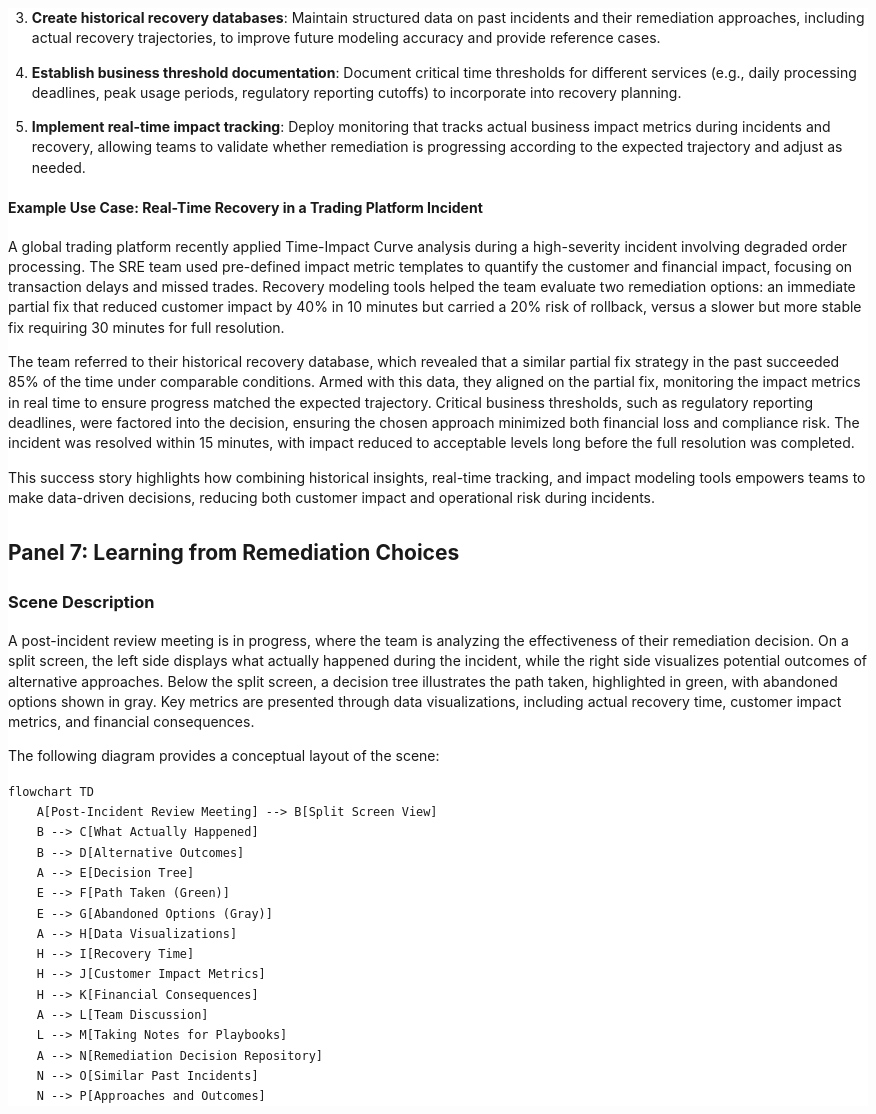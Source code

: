 3. **Create historical recovery databases**: Maintain structured data on past incidents and their remediation approaches, including actual recovery trajectories, to improve future modeling accuracy and provide reference cases.

4. **Establish business threshold documentation**: Document critical time thresholds for different services (e.g., daily processing deadlines, peak usage periods, regulatory reporting cutoffs) to incorporate into recovery planning.

5. **Implement real-time impact tracking**: Deploy monitoring that tracks actual business impact metrics during incidents and recovery, allowing teams to validate whether remediation is progressing according to the expected trajectory and adjust as needed.

#### Example Use Case: Real-Time Recovery in a Trading Platform Incident

A global trading platform recently applied Time-Impact Curve analysis during a high-severity incident involving degraded order processing. The SRE team used pre-defined impact metric templates to quantify the customer and financial impact, focusing on transaction delays and missed trades. Recovery modeling tools helped the team evaluate two remediation options: an immediate partial fix that reduced customer impact by 40% in 10 minutes but carried a 20% risk of rollback, versus a slower but more stable fix requiring 30 minutes for full resolution.

The team referred to their historical recovery database, which revealed that a similar partial fix strategy in the past succeeded 85% of the time under comparable conditions. Armed with this data, they aligned on the partial fix, monitoring the impact metrics in real time to ensure progress matched the expected trajectory. Critical business thresholds, such as regulatory reporting deadlines, were factored into the decision, ensuring the chosen approach minimized both financial loss and compliance risk. The incident was resolved within 15 minutes, with impact reduced to acceptable levels long before the full resolution was completed.

This success story highlights how combining historical insights, real-time tracking, and impact modeling tools empowers teams to make data-driven decisions, reducing both customer impact and operational risk during incidents.
## Panel 7: Learning from Remediation Choices
### Scene Description

A post-incident review meeting is in progress, where the team is analyzing the effectiveness of their remediation decision. On a split screen, the left side displays what actually happened during the incident, while the right side visualizes potential outcomes of alternative approaches. Below the split screen, a decision tree illustrates the path taken, highlighted in green, with abandoned options shown in gray. Key metrics are presented through data visualizations, including actual recovery time, customer impact metrics, and financial consequences.

The following diagram provides a conceptual layout of the scene:

```mermaid
flowchart TD
    A[Post-Incident Review Meeting] --> B[Split Screen View]
    B --> C[What Actually Happened]
    B --> D[Alternative Outcomes]
    A --> E[Decision Tree]
    E --> F[Path Taken (Green)]
    E --> G[Abandoned Options (Gray)]
    A --> H[Data Visualizations]
    H --> I[Recovery Time]
    H --> J[Customer Impact Metrics]
    H --> K[Financial Consequences]
    A --> L[Team Discussion]
    L --> M[Taking Notes for Playbooks]
    A --> N[Remediation Decision Repository]
    N --> O[Similar Past Incidents]
    N --> P[Approaches and Outcomes]

```
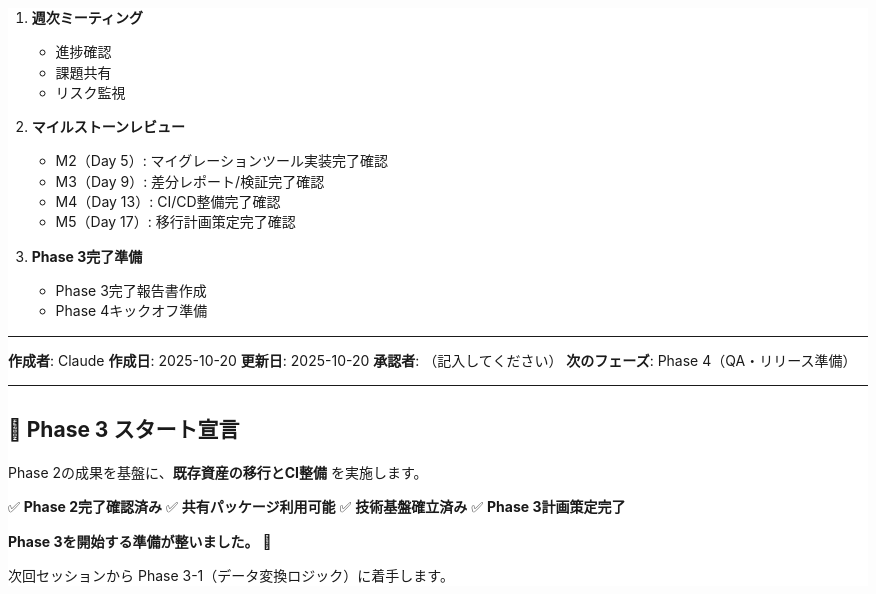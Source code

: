 1. **週次ミーティング**
   - 進捗確認
   - 課題共有
   - リスク監視

2. **マイルストーンレビュー**
   - M2（Day 5）: マイグレーションツール実装完了確認
   - M3（Day 9）: 差分レポート/検証完了確認
   - M4（Day 13）: CI/CD整備完了確認
   - M5（Day 17）: 移行計画策定完了確認

3. **Phase 3完了準備**
   - Phase 3完了報告書作成
   - Phase 4キックオフ準備

---

**作成者**: Claude
**作成日**: 2025-10-20
**更新日**: 2025-10-20
**承認者**: （記入してください）
**次のフェーズ**: Phase 4（QA・リリース準備）

---

## 🚀 Phase 3 スタート宣言

Phase 2の成果を基盤に、**既存資産の移行とCI整備** を実施します。

✅ **Phase 2完了確認済み**
✅ **共有パッケージ利用可能**
✅ **技術基盤確立済み**
✅ **Phase 3計画策定完了**

**Phase 3を開始する準備が整いました。** 🎯

次回セッションから Phase 3-1（データ変換ロジック）に着手します。
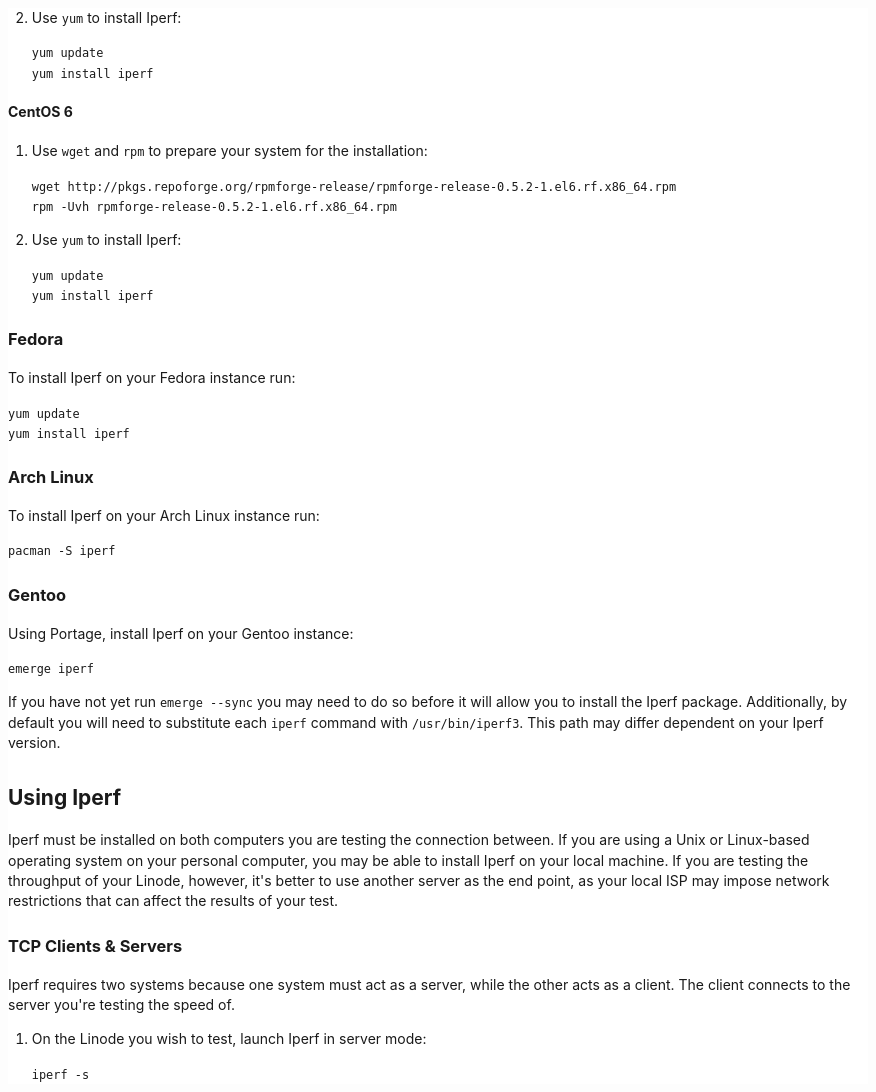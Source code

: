2.  Use `yum` to install Iperf:

        yum update
        yum install iperf

#### CentOS 6

1.  Use `wget` and `rpm` to prepare your system for the installation:

        wget http://pkgs.repoforge.org/rpmforge-release/rpmforge-release-0.5.2-1.el6.rf.x86_64.rpm
        rpm -Uvh rpmforge-release-0.5.2-1.el6.rf.x86_64.rpm

2.  Use `yum` to install Iperf:

        yum update
        yum install iperf

### Fedora

To install Iperf on your Fedora instance run:

    yum update
    yum install iperf

### Arch Linux

To install Iperf on your Arch Linux instance run:

	pacman -S iperf

### Gentoo

Using Portage, install Iperf on your Gentoo instance:

	emerge iperf

If you have not yet run `emerge --sync` you may need to do so before it will allow you to install the Iperf package. Additionally, by default you will need to substitute each `iperf` command with `/usr/bin/iperf3`. This path may differ dependent on your Iperf version.


## Using Iperf

Iperf must be installed on both computers you are testing the connection between. If you are using a Unix or Linux-based operating system on your personal computer, you may be able to install Iperf on your local machine. If you are testing the throughput of your Linode, however, it's better to use another server as the end point, as your local ISP may impose network restrictions that can affect the results of your test.


### TCP Clients & Servers

Iperf requires two systems because one system must act as a server, while the other acts as a client. The client connects to the server you're testing the speed of. 

1.  On the Linode you wish to test, launch Iperf in server mode:

        iperf -s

.....

*Task directions*.
Above are the entries. Copy exactly the part that opens with the line containing "rpm -Uvh rpmforge-release-0.5.2-1.el6.rf.x86_64.rpm" and closes with the line containing "## Using Iperf", and no more.

*Solution*.
        rpm -Uvh rpmforge-release-0.5.2-1.el6.rf.x86_64.rpm

2.  Use `yum` to install Iperf:

        yum update
        yum install iperf

### Fedora

To install Iperf on your Fedora instance run:

    yum update
    yum install iperf

### Arch Linux

To install Iperf on your Arch Linux instance run:

	pacman -S iperf

### Gentoo

Using Portage, install Iperf on your Gentoo instance:

	emerge iperf

If you have not yet run `emerge --sync` you may need to do so before it will allow you to install the Iperf package. Additionally, by default you will need to substitute each `iperf` command with `/usr/bin/iperf3`. This path may differ dependent on your Iperf version.


## Using Iperf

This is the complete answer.